Is there a big enough market in Chicago to support a local version? Dougherty's about to find out. Crain's Chicago Business, another local niche publication, succeeded with scoops and in-depth coverage, but has paid circulation and the backing of a deep-pocketed parent. In Springfield, political writer Rich Miller has made a name for himself, and evidently a nice living, with Capitol Fax, which requires minimal capital outlay but it's a subscription newsletter, a much different model from what Dougherty has in mind.
Then again, if politics is construed to mean "anything the public sector is up to" and in Chicago it certainly should be the number of affluent parties with a financial stake in the political process is considerable. The daily newspapers aren't a cost-effective way for advertisers to reach decision makers, and as the Scott Lee Cohen fiasco illustrates, political coverage in this town often leaves a lot to be desired.

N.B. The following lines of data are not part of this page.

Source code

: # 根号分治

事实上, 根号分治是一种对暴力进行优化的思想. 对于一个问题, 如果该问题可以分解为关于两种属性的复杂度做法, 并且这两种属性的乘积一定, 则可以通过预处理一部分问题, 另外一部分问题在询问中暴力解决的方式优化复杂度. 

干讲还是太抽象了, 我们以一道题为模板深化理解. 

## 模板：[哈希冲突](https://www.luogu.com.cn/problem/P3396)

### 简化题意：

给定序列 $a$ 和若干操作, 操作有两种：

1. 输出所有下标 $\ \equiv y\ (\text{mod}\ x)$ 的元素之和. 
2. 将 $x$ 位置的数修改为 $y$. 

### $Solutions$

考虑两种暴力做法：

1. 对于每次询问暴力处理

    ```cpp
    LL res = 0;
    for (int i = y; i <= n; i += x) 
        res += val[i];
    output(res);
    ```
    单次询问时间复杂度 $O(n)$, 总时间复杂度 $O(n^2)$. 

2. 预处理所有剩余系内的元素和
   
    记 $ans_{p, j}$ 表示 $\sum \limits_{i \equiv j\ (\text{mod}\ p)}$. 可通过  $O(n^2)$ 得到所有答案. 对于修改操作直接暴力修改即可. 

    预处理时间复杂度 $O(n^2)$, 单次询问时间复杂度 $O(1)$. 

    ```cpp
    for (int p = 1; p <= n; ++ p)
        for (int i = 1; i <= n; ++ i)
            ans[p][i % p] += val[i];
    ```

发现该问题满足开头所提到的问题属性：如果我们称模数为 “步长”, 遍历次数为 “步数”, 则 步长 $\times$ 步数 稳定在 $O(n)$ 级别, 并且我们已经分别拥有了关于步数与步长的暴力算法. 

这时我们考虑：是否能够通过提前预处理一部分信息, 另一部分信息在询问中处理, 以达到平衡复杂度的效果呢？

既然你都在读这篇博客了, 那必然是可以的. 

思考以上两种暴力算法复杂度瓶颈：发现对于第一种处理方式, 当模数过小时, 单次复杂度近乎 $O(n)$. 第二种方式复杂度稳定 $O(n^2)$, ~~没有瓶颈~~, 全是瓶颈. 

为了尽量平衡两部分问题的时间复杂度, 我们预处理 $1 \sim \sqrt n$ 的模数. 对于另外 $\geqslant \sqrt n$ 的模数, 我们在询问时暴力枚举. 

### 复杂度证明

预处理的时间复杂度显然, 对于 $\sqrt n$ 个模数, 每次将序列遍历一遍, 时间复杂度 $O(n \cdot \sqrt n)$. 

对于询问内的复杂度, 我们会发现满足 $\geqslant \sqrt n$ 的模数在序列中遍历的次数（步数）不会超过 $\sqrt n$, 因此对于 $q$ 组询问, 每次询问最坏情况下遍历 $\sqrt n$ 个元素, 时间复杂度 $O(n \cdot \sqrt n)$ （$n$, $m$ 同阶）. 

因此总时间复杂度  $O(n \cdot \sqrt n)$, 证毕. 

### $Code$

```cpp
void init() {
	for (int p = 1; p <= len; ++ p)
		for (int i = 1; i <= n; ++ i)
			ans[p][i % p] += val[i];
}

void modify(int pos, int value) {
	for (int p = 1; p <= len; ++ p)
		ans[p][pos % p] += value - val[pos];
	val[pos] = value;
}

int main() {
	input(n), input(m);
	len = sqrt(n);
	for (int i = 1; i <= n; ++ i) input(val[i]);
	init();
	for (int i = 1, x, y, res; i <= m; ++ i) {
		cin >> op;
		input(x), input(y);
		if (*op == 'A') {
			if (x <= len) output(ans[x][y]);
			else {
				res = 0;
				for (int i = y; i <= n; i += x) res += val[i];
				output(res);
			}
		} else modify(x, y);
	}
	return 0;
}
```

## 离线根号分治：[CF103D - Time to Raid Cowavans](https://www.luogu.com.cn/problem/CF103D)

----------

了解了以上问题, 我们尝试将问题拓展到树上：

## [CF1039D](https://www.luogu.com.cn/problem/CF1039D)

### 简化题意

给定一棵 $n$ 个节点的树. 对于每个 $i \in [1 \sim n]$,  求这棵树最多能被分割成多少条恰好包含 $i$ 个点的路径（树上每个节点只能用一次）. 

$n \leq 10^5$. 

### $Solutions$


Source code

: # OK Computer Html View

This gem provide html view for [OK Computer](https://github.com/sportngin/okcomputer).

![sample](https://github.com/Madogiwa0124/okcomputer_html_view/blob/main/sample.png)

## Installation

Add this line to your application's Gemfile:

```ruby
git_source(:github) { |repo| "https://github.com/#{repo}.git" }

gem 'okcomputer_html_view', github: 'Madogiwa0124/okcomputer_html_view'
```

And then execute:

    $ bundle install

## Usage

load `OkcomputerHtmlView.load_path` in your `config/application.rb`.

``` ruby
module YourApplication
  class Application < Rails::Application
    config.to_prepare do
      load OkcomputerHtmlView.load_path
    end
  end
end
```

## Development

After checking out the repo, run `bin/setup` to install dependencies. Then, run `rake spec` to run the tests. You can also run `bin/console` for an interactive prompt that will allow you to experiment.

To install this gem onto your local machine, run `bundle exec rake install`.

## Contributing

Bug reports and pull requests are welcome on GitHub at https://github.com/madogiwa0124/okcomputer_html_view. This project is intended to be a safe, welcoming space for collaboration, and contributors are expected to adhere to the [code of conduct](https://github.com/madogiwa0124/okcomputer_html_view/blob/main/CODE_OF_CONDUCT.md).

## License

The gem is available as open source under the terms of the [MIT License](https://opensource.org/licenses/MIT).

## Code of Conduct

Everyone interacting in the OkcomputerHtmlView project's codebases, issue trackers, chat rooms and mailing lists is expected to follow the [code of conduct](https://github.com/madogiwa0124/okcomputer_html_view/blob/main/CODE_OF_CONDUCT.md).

So there's an opening, arguably. I remain agnostic on whether Dougherty and his crew have the chops to pull it off, but it'll be interesting to watch.
Getting back to what I presume motivated you to write, Tony, what does this tell us about the future of journalism? Couple things. First, despite talk of the death of print journalism, a print product seems likely to remain an important part of media business plans for the foreseeable future. The Current is far from the first politics-focused publication to arrive at that conclusion those who know Arlington, VA-based Politico solely as an online entity may be interested to learn it publishes a daily print edition while Congress is in session. At the same time, a Web presence gives a publication immediacy and potential reach. For what it's worth, Dougherty says the Current draws about 23,000 unique visitors a month at present, compared to a peak of 60,000 for the Chi-Town Daily News. (The Trib's Web site, meanwhile, draws 2.5 million.) Second, it's becoming evident there's no advantage in size for size's sake targeting is all. Depending on what you're trying to do, you may be better off with 25,000 readers rather than 600,000, as long as they're the right 25,000.